• _Records supplied_:
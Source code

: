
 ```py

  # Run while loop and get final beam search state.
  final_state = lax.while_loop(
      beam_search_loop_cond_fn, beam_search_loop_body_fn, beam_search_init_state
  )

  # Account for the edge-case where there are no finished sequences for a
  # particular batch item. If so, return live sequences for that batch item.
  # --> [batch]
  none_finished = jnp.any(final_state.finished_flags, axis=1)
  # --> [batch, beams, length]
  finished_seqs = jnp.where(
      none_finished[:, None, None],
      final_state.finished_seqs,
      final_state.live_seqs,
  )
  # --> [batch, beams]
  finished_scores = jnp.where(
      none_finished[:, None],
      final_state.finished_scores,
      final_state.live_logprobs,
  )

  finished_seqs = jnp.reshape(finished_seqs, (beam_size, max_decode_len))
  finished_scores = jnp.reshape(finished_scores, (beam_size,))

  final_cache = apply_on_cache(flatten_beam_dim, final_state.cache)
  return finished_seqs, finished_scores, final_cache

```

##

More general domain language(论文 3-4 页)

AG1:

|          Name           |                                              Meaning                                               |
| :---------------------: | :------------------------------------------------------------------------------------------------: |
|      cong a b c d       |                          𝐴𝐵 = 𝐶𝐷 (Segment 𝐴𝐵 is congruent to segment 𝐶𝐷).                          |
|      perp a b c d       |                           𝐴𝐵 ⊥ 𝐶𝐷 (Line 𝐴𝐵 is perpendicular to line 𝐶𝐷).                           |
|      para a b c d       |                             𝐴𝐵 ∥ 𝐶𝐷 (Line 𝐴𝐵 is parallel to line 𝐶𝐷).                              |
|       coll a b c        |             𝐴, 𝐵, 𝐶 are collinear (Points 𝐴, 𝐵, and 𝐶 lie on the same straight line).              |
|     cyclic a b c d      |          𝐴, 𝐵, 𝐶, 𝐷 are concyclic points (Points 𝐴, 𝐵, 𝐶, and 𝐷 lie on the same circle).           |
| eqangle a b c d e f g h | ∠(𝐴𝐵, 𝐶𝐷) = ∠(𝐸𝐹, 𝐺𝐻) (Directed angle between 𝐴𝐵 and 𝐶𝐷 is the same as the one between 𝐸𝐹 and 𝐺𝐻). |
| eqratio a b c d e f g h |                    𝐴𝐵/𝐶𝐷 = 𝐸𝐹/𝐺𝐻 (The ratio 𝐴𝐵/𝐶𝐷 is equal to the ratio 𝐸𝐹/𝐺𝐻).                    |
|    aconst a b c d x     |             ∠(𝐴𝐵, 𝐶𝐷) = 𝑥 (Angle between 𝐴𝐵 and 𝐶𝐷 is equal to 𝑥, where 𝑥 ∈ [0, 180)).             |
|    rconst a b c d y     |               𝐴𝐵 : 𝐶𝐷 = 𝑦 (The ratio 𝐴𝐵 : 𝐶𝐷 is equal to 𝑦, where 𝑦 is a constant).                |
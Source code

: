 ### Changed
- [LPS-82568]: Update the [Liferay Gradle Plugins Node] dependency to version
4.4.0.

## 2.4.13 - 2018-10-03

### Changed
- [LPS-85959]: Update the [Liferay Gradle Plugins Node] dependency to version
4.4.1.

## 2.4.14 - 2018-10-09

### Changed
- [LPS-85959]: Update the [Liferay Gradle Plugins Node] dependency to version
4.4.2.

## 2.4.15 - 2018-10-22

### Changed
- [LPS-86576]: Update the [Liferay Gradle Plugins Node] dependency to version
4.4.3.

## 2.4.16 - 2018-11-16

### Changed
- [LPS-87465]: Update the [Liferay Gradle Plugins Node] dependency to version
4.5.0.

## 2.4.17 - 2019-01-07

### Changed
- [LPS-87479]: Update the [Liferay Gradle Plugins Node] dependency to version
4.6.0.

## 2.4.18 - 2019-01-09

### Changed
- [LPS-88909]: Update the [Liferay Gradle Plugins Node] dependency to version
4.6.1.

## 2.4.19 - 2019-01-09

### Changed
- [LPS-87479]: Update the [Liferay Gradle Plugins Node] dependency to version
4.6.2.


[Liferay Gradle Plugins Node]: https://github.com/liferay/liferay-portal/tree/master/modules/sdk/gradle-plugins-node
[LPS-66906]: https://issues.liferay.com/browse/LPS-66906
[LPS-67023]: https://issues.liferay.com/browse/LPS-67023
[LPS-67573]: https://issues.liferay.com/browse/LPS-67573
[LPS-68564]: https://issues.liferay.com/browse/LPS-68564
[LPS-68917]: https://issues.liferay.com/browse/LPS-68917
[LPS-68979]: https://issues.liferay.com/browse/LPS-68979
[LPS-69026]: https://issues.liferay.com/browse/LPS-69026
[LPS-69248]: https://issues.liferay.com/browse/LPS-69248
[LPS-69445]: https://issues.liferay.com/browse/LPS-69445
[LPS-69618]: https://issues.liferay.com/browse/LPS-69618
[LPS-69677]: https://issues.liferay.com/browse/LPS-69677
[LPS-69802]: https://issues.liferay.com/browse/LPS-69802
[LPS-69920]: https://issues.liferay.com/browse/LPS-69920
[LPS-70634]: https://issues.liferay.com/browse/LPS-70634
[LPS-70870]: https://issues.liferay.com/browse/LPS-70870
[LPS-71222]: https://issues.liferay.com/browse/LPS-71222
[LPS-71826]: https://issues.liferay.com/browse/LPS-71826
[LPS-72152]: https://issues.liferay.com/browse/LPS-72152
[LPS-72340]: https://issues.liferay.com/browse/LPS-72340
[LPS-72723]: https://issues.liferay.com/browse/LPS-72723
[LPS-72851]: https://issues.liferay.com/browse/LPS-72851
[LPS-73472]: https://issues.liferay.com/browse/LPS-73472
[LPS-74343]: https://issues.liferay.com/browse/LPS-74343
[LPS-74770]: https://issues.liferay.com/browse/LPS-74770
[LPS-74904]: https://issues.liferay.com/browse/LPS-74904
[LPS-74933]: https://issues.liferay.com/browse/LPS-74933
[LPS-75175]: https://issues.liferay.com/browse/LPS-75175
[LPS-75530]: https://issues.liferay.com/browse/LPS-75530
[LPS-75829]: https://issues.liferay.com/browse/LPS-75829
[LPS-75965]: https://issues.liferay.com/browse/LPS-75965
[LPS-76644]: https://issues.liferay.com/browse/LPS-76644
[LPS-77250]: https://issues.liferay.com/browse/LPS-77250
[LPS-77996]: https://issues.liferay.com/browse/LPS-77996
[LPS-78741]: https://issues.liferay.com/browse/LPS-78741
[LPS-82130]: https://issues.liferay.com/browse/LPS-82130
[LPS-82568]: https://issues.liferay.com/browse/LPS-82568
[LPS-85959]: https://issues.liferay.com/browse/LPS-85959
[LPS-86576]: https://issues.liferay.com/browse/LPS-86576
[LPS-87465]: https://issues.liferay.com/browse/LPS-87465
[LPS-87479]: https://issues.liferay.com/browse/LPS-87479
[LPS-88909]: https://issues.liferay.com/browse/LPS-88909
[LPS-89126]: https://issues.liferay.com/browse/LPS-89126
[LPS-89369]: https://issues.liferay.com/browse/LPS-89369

• _Assignment_: Reproduce the whole of the material exactly as shown.

• _Solved exercise_:
Source code

:
 ```py

  # Run while loop and get final beam search state.
  final_state = lax.while_loop(
      beam_search_loop_cond_fn, beam_search_loop_body_fn, beam_search_init_state
  )

  # Account for the edge-case where there are no finished sequences for a
  # particular batch item. If so, return live sequences for that batch item.
  # --> [batch]
  none_finished = jnp.any(final_state.finished_flags, axis=1)
  # --> [batch, beams, length]
  finished_seqs = jnp.where(
      none_finished[:, None, None],
      final_state.finished_seqs,
      final_state.live_seqs,
  )
  # --> [batch, beams]
  finished_scores = jnp.where(
      none_finished[:, None],
      final_state.finished_scores,
      final_state.live_logprobs,
  )

  finished_seqs = jnp.reshape(finished_seqs, (beam_size, max_decode_len))
  finished_scores = jnp.reshape(finished_scores, (beam_size,))

  final_cache = apply_on_cache(flatten_beam_dim, final_state.cache)
  return finished_seqs, finished_scores, final_cache

```

##

More general domain language(论文 3-4 页)

AG1:

|          Name           |                                              Meaning                                               |
| :---------------------: | :------------------------------------------------------------------------------------------------: |
|      cong a b c d       |                          𝐴𝐵 = 𝐶𝐷 (Segment 𝐴𝐵 is congruent to segment 𝐶𝐷).                          |
|      perp a b c d       |                           𝐴𝐵 ⊥ 𝐶𝐷 (Line 𝐴𝐵 is perpendicular to line 𝐶𝐷).                           |
|      para a b c d       |                             𝐴𝐵 ∥ 𝐶𝐷 (Line 𝐴𝐵 is parallel to line 𝐶𝐷).                              |
|       coll a b c        |             𝐴, 𝐵, 𝐶 are collinear (Points 𝐴, 𝐵, and 𝐶 lie on the same straight line).              |
|     cyclic a b c d      |          𝐴, 𝐵, 𝐶, 𝐷 are concyclic points (Points 𝐴, 𝐵, 𝐶, and 𝐷 lie on the same circle).           |
| eqangle a b c d e f g h | ∠(𝐴𝐵, 𝐶𝐷) = ∠(𝐸𝐹, 𝐺𝐻) (Directed angle between 𝐴𝐵 and 𝐶𝐷 is the same as the one between 𝐸𝐹 and 𝐺𝐻). |
| eqratio a b c d e f g h |                    𝐴𝐵/𝐶𝐷 = 𝐸𝐹/𝐺𝐻 (The ratio 𝐴𝐵/𝐶𝐷 is equal to the ratio 𝐸𝐹/𝐺𝐻).                    |
|    aconst a b c d x     |             ∠(𝐴𝐵, 𝐶𝐷) = 𝑥 (Angle between 𝐴𝐵 and 𝐶𝐷 is equal to 𝑥, where 𝑥 ∈ [0, 180)).             |
|    rconst a b c d y     |               𝐴𝐵 : 𝐶𝐷 = 𝑦 (The ratio 𝐴𝐵 : 𝐶𝐷 is equal to 𝑦, where 𝑦 is a constant).                |
Source code

: ### Changed
- [LPS-82568]: Update the [Liferay Gradle Plugins Node] dependency to version
4.4.0.

## 2.4.13 - 2018-10-03

### Changed
- [LPS-85959]: Update the [Liferay Gradle Plugins Node] dependency to version
4.4.1.

## 2.4.14 - 2018-10-09

### Changed
- [LPS-85959]: Update the [Liferay Gradle Plugins Node] dependency to version
4.4.2.

## 2.4.15 - 2018-10-22

### Changed
- [LPS-86576]: Update the [Liferay Gradle Plugins Node] dependency to version
4.4.3.

## 2.4.16 - 2018-11-16

### Changed
- [LPS-87465]: Update the [Liferay Gradle Plugins Node] dependency to version
4.5.0.

## 2.4.17 - 2019-01-07

### Changed
- [LPS-87479]: Update the [Liferay Gradle Plugins Node] dependency to version
4.6.0.

## 2.4.18 - 2019-01-09

### Changed
- [LPS-88909]: Update the [Liferay Gradle Plugins Node] dependency to version
4.6.1.

## 2.4.19 - 2019-01-09

### Changed
- [LPS-87479]: Update the [Liferay Gradle Plugins Node] dependency to version
4.6.2.


[Liferay Gradle Plugins Node]: https://github.com/liferay/liferay-portal/tree/master/modules/sdk/gradle-plugins-node
[LPS-66906]: https://issues.liferay.com/browse/LPS-66906
[LPS-67023]: https://issues.liferay.com/browse/LPS-67023
[LPS-67573]: https://issues.liferay.com/browse/LPS-67573
[LPS-68564]: https://issues.liferay.com/browse/LPS-68564
[LPS-68917]: https://issues.liferay.com/browse/LPS-68917
[LPS-68979]: https://issues.liferay.com/browse/LPS-68979
[LPS-69026]: https://issues.liferay.com/browse/LPS-69026
[LPS-69248]: https://issues.liferay.com/browse/LPS-69248
[LPS-69445]: https://issues.liferay.com/browse/LPS-69445
[LPS-69618]: https://issues.liferay.com/browse/LPS-69618
[LPS-69677]: https://issues.liferay.com/browse/LPS-69677
[LPS-69802]: https://issues.liferay.com/browse/LPS-69802
[LPS-69920]: https://issues.liferay.com/browse/LPS-69920
[LPS-70634]: https://issues.liferay.com/browse/LPS-70634
[LPS-70870]: https://issues.liferay.com/browse/LPS-70870
[LPS-71222]: https://issues.liferay.com/browse/LPS-71222
[LPS-71826]: https://issues.liferay.com/browse/LPS-71826
[LPS-72152]: https://issues.liferay.com/browse/LPS-72152
[LPS-72340]: https://issues.liferay.com/browse/LPS-72340
[LPS-72723]: https://issues.liferay.com/browse/LPS-72723
[LPS-72851]: https://issues.liferay.com/browse/LPS-72851
[LPS-73472]: https://issues.liferay.com/browse/LPS-73472
[LPS-74343]: https://issues.liferay.com/browse/LPS-74343
[LPS-74770]: https://issues.liferay.com/browse/LPS-74770
[LPS-74904]: https://issues.liferay.com/browse/LPS-74904
[LPS-74933]: https://issues.liferay.com/browse/LPS-74933
[LPS-75175]: https://issues.liferay.com/browse/LPS-75175
[LPS-75530]: https://issues.liferay.com/browse/LPS-75530
[LPS-75829]: https://issues.liferay.com/browse/LPS-75829
[LPS-75965]: https://issues.liferay.com/browse/LPS-75965
[LPS-76644]: https://issues.liferay.com/browse/LPS-76644
[LPS-77250]: https://issues.liferay.com/browse/LPS-77250
[LPS-77996]: https://issues.liferay.com/browse/LPS-77996
[LPS-78741]: https://issues.liferay.com/browse/LPS-78741
[LPS-82130]: https://issues.liferay.com/browse/LPS-82130
[LPS-82568]: https://issues.liferay.com/browse/LPS-82568
[LPS-85959]: https://issues.liferay.com/browse/LPS-85959
[LPS-86576]: https://issues.liferay.com/browse/LPS-86576
[LPS-87465]: https://issues.liferay.com/browse/LPS-87465
[LPS-87479]: https://issues.liferay.com/browse/LPS-87479
[LPS-88909]: https://issues.liferay.com/browse/LPS-88909
[LPS-89126]: https://issues.liferay.com/browse/LPS-89126
[LPS-89369]: https://issues.liferay.com/browse/LPS-89369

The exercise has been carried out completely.